§ Task details: Wherever the string "variables" appears in the records, return the line that holds it.

§ Information supplied:
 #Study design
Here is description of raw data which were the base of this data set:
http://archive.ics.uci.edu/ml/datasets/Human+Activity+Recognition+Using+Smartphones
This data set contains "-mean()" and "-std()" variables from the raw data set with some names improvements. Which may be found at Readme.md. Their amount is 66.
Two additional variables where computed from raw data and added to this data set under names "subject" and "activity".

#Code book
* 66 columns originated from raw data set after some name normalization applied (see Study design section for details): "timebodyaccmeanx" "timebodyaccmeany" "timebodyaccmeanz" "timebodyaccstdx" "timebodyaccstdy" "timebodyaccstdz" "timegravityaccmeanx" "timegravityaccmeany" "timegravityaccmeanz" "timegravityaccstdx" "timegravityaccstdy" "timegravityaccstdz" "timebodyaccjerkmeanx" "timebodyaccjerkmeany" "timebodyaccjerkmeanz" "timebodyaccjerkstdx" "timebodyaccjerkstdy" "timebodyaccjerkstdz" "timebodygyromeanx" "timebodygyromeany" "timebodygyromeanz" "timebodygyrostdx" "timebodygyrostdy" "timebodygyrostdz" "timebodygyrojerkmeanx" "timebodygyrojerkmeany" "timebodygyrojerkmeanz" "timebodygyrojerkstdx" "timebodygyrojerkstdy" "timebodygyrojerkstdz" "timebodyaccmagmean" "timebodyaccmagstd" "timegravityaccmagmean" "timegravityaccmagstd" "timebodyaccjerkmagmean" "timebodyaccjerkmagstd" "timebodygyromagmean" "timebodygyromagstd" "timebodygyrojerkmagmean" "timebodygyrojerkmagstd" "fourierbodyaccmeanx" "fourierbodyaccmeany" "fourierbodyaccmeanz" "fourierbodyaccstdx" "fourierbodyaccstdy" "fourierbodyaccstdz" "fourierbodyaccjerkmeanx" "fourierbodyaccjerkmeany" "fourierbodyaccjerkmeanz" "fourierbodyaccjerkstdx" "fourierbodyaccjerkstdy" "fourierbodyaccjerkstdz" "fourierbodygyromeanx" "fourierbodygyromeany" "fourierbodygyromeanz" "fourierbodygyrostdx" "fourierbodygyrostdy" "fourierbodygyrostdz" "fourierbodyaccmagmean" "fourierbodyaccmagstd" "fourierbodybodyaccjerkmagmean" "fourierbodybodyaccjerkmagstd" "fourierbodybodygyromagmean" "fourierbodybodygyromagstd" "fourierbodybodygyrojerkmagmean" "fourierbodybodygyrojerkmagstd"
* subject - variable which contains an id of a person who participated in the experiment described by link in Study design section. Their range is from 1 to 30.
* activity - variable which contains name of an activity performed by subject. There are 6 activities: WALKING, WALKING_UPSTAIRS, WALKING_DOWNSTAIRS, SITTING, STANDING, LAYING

§ Output:
This data set contains "-mean()" and "-std()" variables from the raw data set with some names improvements. Which may be found at Readme.md. Their amount is 66.
Two additional variables where computed from raw data and added to this data set under names "subject" and "activity".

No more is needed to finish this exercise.